- Material to process:
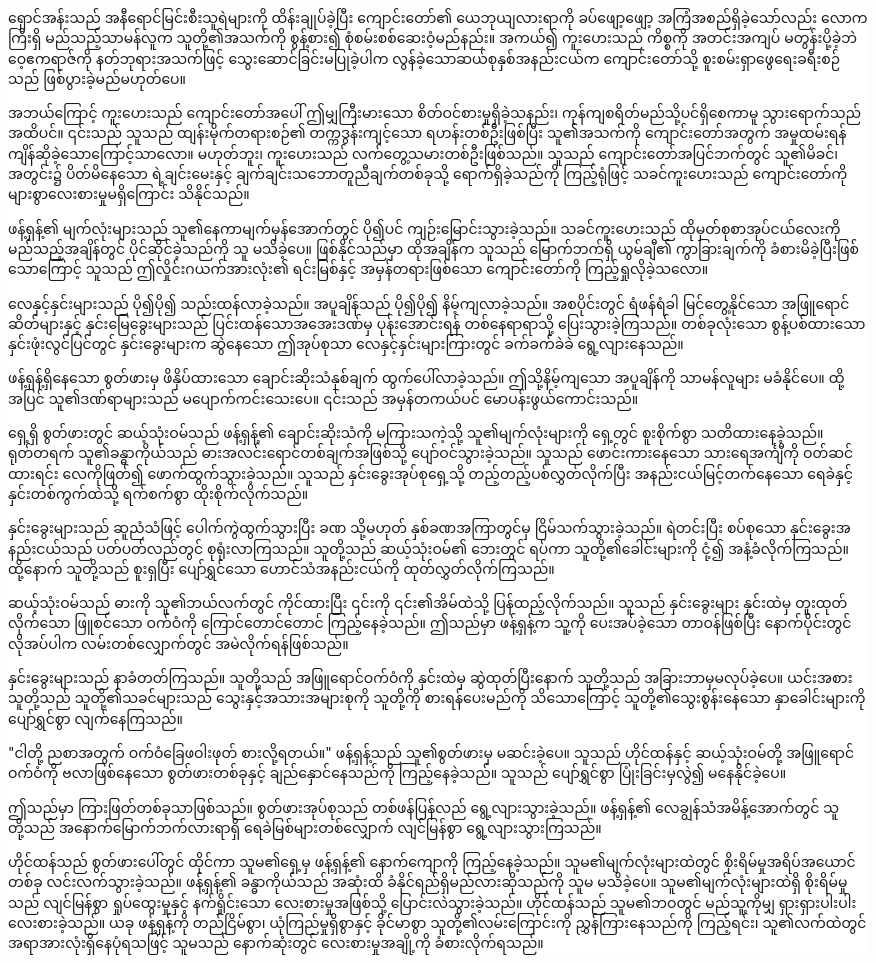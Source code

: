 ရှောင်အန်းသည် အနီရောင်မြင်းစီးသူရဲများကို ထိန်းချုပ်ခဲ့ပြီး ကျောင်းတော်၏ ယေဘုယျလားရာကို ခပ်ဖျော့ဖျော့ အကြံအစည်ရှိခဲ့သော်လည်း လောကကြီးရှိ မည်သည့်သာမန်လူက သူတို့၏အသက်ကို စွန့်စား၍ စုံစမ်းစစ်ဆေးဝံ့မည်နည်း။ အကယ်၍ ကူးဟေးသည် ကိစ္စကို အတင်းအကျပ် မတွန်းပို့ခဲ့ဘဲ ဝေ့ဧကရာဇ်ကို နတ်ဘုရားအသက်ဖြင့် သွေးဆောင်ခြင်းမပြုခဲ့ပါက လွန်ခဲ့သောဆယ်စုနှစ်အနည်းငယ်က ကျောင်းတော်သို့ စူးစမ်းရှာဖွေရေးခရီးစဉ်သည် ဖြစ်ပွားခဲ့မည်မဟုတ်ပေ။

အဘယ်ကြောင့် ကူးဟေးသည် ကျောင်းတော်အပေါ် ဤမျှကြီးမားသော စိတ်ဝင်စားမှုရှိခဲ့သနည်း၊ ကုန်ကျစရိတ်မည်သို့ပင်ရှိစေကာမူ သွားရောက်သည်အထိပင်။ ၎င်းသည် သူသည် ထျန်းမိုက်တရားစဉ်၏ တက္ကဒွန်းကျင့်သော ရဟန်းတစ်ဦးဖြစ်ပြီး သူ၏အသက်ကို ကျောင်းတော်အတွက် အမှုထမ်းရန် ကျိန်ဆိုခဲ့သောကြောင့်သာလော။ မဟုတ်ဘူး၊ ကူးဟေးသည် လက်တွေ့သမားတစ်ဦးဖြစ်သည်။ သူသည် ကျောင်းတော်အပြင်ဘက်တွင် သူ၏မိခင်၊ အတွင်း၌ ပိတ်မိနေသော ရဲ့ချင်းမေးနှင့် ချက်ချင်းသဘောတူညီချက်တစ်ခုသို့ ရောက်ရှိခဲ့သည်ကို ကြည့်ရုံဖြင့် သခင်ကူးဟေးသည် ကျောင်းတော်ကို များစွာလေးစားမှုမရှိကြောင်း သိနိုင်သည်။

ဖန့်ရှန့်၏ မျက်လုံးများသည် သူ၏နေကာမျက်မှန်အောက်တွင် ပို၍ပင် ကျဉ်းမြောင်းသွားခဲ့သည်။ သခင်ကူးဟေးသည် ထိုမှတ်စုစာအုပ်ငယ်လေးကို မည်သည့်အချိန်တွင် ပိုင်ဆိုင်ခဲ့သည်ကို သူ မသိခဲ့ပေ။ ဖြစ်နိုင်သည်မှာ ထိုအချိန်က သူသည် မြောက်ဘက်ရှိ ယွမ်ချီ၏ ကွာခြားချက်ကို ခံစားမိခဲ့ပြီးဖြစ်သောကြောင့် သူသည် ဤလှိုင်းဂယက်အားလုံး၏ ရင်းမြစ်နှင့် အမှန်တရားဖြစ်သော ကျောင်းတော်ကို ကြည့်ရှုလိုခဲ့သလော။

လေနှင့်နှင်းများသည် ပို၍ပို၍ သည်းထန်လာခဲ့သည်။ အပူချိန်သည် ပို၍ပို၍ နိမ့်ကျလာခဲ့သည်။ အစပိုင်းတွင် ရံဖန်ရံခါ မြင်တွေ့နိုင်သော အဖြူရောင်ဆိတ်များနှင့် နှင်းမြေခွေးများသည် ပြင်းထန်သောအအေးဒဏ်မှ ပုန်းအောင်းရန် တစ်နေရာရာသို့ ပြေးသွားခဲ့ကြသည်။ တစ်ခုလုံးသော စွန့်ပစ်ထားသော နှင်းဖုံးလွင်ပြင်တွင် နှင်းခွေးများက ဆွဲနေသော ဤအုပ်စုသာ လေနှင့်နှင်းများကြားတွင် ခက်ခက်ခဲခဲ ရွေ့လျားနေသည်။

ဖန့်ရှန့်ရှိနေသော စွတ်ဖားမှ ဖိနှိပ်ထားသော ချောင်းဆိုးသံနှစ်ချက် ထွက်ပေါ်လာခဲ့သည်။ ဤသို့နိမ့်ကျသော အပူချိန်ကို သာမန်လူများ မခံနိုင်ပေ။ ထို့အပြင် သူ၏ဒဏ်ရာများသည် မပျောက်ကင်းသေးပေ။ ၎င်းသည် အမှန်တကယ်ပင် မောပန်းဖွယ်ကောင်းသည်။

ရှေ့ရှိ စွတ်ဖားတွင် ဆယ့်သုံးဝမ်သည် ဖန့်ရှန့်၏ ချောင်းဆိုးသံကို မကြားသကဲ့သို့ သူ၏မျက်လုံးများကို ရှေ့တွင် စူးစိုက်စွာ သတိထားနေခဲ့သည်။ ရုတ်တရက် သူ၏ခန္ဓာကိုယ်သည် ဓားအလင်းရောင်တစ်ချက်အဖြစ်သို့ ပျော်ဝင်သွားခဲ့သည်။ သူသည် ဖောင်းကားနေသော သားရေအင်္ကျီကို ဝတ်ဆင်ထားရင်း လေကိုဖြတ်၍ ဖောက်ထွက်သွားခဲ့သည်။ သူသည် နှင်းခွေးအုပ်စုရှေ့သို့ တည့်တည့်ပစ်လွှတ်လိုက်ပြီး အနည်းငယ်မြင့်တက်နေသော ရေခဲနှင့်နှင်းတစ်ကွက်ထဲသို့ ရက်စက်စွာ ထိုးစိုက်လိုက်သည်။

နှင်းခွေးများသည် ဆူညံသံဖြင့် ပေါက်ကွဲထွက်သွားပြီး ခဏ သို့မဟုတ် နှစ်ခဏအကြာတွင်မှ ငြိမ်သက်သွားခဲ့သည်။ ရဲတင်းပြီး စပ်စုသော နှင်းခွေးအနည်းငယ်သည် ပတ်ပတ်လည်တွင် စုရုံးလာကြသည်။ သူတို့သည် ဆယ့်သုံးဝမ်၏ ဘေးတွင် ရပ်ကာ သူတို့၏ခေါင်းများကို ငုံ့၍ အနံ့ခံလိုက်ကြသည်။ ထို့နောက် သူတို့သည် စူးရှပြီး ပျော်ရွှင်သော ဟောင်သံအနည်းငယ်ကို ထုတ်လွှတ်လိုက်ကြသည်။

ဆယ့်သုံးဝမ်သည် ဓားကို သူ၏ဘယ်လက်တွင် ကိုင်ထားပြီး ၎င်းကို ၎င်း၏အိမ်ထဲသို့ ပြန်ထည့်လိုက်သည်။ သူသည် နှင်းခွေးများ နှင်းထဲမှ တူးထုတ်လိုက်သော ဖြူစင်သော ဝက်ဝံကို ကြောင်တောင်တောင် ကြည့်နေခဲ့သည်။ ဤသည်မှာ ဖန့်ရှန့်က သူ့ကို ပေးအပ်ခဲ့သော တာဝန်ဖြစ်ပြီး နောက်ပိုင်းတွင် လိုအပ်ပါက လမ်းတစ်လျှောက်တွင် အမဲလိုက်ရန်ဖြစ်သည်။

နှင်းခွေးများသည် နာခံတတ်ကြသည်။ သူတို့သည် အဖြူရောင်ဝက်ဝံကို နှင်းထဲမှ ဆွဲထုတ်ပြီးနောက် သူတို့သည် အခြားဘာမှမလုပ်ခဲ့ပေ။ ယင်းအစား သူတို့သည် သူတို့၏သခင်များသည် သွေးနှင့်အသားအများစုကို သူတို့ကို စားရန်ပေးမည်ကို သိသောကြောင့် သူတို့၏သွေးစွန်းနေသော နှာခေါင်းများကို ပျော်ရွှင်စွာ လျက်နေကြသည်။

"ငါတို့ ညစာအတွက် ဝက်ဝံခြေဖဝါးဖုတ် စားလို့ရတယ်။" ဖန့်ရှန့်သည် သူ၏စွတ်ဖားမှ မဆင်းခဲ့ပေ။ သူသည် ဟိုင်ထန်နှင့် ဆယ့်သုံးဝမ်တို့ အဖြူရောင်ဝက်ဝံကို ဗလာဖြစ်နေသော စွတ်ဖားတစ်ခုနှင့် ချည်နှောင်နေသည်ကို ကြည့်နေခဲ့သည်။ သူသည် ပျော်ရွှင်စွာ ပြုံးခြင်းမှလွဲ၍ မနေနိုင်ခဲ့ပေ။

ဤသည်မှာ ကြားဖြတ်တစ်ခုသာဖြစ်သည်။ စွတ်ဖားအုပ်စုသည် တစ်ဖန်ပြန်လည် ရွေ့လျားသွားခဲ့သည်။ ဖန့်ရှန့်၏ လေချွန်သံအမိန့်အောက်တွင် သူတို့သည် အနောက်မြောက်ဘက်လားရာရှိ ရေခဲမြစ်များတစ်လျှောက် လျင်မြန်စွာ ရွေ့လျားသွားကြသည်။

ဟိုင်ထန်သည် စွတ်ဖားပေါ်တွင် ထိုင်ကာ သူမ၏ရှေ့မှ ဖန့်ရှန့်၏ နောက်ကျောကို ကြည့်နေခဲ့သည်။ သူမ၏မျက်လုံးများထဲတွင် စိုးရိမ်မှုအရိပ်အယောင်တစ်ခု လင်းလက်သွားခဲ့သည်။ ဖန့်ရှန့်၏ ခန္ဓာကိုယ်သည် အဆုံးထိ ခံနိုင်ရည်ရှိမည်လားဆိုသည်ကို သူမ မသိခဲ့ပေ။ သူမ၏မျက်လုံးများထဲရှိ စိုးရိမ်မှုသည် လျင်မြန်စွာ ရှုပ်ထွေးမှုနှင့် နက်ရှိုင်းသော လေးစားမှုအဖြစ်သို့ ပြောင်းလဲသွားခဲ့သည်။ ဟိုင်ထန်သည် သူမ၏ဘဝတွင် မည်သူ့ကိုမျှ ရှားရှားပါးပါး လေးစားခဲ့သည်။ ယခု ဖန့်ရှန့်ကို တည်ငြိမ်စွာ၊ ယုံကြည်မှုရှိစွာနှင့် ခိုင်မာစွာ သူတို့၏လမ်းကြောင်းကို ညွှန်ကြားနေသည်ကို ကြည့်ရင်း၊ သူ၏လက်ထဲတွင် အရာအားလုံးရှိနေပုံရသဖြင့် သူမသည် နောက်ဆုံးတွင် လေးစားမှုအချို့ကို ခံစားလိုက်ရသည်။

- Problem statement: Lines from the one with "ဆယ့်သုံးဝမ်သည် ဓားကို သူ၏ဘယ်လက်တွင်" through the last line of the listing above: return these exactly, and nothing else.

- Exercise response:
ဆယ့်သုံးဝမ်သည် ဓားကို သူ၏ဘယ်လက်တွင် ကိုင်ထားပြီး ၎င်းကို ၎င်း၏အိမ်ထဲသို့ ပြန်ထည့်လိုက်သည်။ သူသည် နှင်းခွေးများ နှင်းထဲမှ တူးထုတ်လိုက်သော ဖြူစင်သော ဝက်ဝံကို ကြောင်တောင်တောင် ကြည့်နေခဲ့သည်။ ဤသည်မှာ ဖန့်ရှန့်က သူ့ကို ပေးအပ်ခဲ့သော တာဝန်ဖြစ်ပြီး နောက်ပိုင်းတွင် လိုအပ်ပါက လမ်းတစ်လျှောက်တွင် အမဲလိုက်ရန်ဖြစ်သည်။

နှင်းခွေးများသည် နာခံတတ်ကြသည်။ သူတို့သည် အဖြူရောင်ဝက်ဝံကို နှင်းထဲမှ ဆွဲထုတ်ပြီးနောက် သူတို့သည် အခြားဘာမှမလုပ်ခဲ့ပေ။ ယင်းအစား သူတို့သည် သူတို့၏သခင်များသည် သွေးနှင့်အသားအများစုကို သူတို့ကို စားရန်ပေးမည်ကို သိသောကြောင့် သူတို့၏သွေးစွန်းနေသော နှာခေါင်းများကို ပျော်ရွှင်စွာ လျက်နေကြသည်။

"ငါတို့ ညစာအတွက် ဝက်ဝံခြေဖဝါးဖုတ် စားလို့ရတယ်။" ဖန့်ရှန့်သည် သူ၏စွတ်ဖားမှ မဆင်းခဲ့ပေ။ သူသည် ဟိုင်ထန်နှင့် ဆယ့်သုံးဝမ်တို့ အဖြူရောင်ဝက်ဝံကို ဗလာဖြစ်နေသော စွတ်ဖားတစ်ခုနှင့် ချည်နှောင်နေသည်ကို ကြည့်နေခဲ့သည်။ သူသည် ပျော်ရွှင်စွာ ပြုံးခြင်းမှလွဲ၍ မနေနိုင်ခဲ့ပေ။

ဤသည်မှာ ကြားဖြတ်တစ်ခုသာဖြစ်သည်။ စွတ်ဖားအုပ်စုသည် တစ်ဖန်ပြန်လည် ရွေ့လျားသွားခဲ့သည်။ ဖန့်ရှန့်၏ လေချွန်သံအမိန့်အောက်တွင် သူတို့သည် အနောက်မြောက်ဘက်လားရာရှိ ရေခဲမြစ်များတစ်လျှောက် လျင်မြန်စွာ ရွေ့လျားသွားကြသည်။

ဟိုင်ထန်သည် စွတ်ဖားပေါ်တွင် ထိုင်ကာ သူမ၏ရှေ့မှ ဖန့်ရှန့်၏ နောက်ကျောကို ကြည့်နေခဲ့သည်။ သူမ၏မျက်လုံးများထဲတွင် စိုးရိမ်မှုအရိပ်အယောင်တစ်ခု လင်းလက်သွားခဲ့သည်။ ဖန့်ရှန့်၏ ခန္ဓာကိုယ်သည် အဆုံးထိ ခံနိုင်ရည်ရှိမည်လားဆိုသည်ကို သူမ မသိခဲ့ပေ။ သူမ၏မျက်လုံးများထဲရှိ စိုးရိမ်မှုသည် လျင်မြန်စွာ ရှုပ်ထွေးမှုနှင့် နက်ရှိုင်းသော လေးစားမှုအဖြစ်သို့ ပြောင်းလဲသွားခဲ့သည်။ ဟိုင်ထန်သည် သူမ၏ဘဝတွင် မည်သူ့ကိုမျှ ရှားရှားပါးပါး လေးစားခဲ့သည်။ ယခု ဖန့်ရှန့်ကို တည်ငြိမ်စွာ၊ ယုံကြည်မှုရှိစွာနှင့် ခိုင်မာစွာ သူတို့၏လမ်းကြောင်းကို ညွှန်ကြားနေသည်ကို ကြည့်ရင်း၊ သူ၏လက်ထဲတွင် အရာအားလုံးရှိနေပုံရသဖြင့် သူမသည် နောက်ဆုံးတွင် လေးစားမှုအချို့ကို ခံစားလိုက်ရသည်။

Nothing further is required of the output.